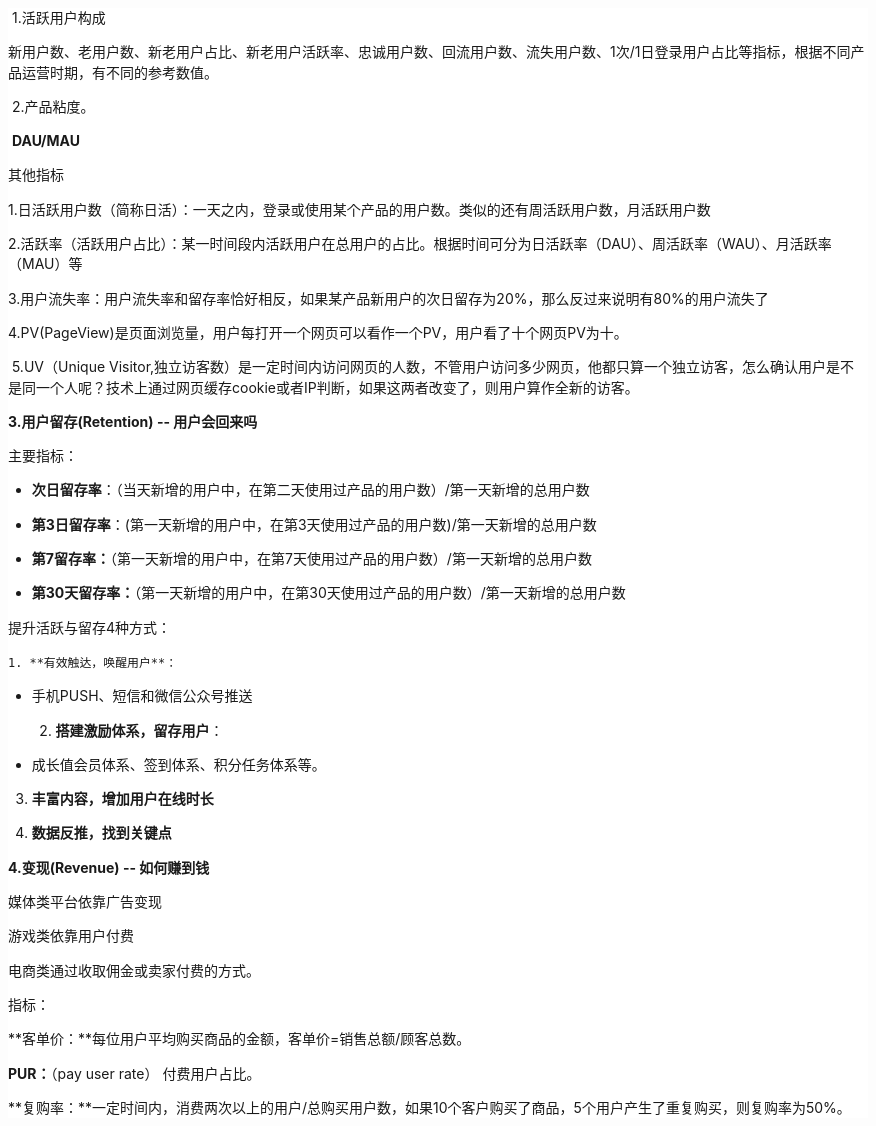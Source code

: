 ​	1.活跃用户构成 

​	新用户数、老用户数、新老用户占比、新老用户活跃率、忠诚用户数、回流用户数、流失用户数、1次/1日登录用户占比等指标，根据不同产品运营时期，有不同的参考数值。

​	2.产品粘度。

​	**DAU/MAU** 

其他指标

​	1.日活跃用户数（简称日活）：一天之内，登录或使用某个产品的用户数。类似的还有周活跃用户数，月活跃用户数

​	2.活跃率（活跃用户占比）：某一时间段内活跃用户在总用户的占比。根据时间可分为日活跃率（DAU）、周活跃率（WAU）、月活跃率（MAU）等

​	3.用户流失率：用户流失率和留存率恰好相反，如果某产品新用户的次日留存为20%，那么反过来说明有80%的用户流失了

​	4.PV(PageView)是页面浏览量，用户每打开一个网页可以看作一个PV，用户看了十个网页PV为十。

​	5.UV（Unique Visitor,独立访客数）是一定时间内访问网页的人数，不管用户访问多少网页，他都只算一个独立访客，怎么确认用户是不是同一个人呢？技术上通过网页缓存cookie或者IP判断，如果这两者改变了，则用户算作全新的访客。



**3.用户留存(Retention) -- 用户会回来吗**

主要指标：

- **次日留存率**：（当天新增的用户中，在第二天使用过产品的用户数）/第一天新增的总用户数

- **第3日留存率**：(第一天新增的用户中，在第3天使用过产品的用户数)/第一天新增的总用户数

- **第7留存率：**（第一天新增的用户中，在第7天使用过产品的用户数）/第一天新增的总用户数

- **第30天留存率：**（第一天新增的用户中，在第30天使用过产品的用户数）/第一天新增的总用户数

提升活跃与留存4种方式：

 	1. **有效触达，唤醒用户**：
      
- 手机PUSH、短信和微信公众号推送
      
 	2. **搭建激励体系，留存用户**：
      
- 成长值会员体系、签到体系、积分任务体系等。
      
3. **丰富内容，增加用户在线时长**

 4. **数据反推，找到关键点**

    

**4.变现(Revenue) -- 如何赚到钱**

媒体类平台依靠广告变现

游戏类依靠用户付费

电商类通过收取佣金或卖家付费的方式。

指标：

**客单价：**每位用户平均购买商品的金额，客单价=销售总额/顾客总数。

**PUR：**（pay user rate） 付费用户占比。

**复购率：**一定时间内，消费两次以上的用户/总购买用户数，如果10个客户购买了商品，5个用户产生了重复购买，则复购率为50%。

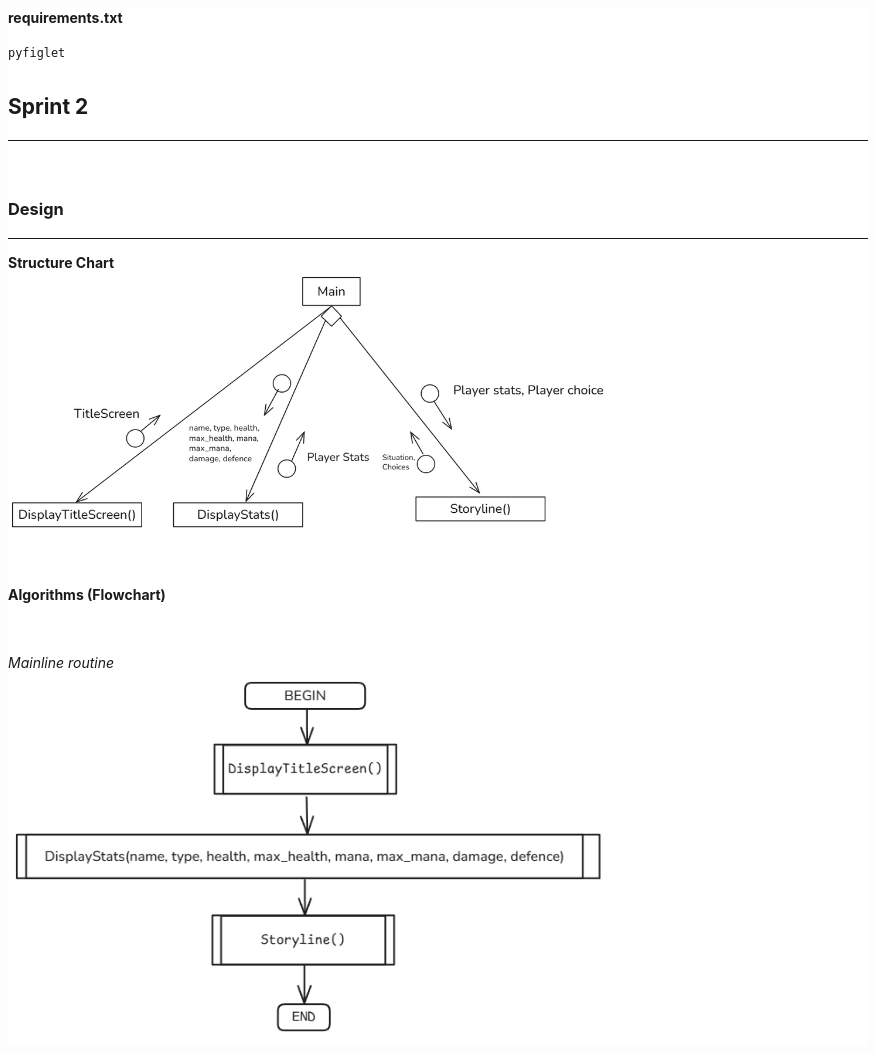 **requirements.txt**

    pyfiglet


## Sprint 2
---
<br />

### Design
---

**Structure Chart** \
<img src="Diagrams/StructureChart.png" alt="image" width="600"/>

<br />

**Algorithms (Flowchart)**

<br />

*Mainline routine* \
<img src="Diagrams/FlowChart - Mainline.png" alt="image" width="600"/>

______

- _Brief_: Only those lines from the one containing "电商类通过收取佣金或卖家付费的方式。" to the end of the material above, retyped exactly and without pictures, belong in your reply.

- _Result_:
电商类通过收取佣金或卖家付费的方式。

指标：

**客单价：**每位用户平均购买商品的金额，客单价=销售总额/顾客总数。

**PUR：**（pay user rate） 付费用户占比。

**复购率：**一定时间内，消费两次以上的用户/总购买用户数，如果10个客户购买了商品，5个用户产生了重复购买，则复购率为50%。

 **requirements.txt**

    pyfiglet


## Sprint 2
---
<br />

### Design
---

**Structure Chart** \
<img src="Diagrams/StructureChart.png" alt="image" width="600"/>

<br />

**Algorithms (Flowchart)**

<br />

*Mainline routine* \
<img src="Diagrams/FlowChart - Mainline.png" alt="image" width="600"/>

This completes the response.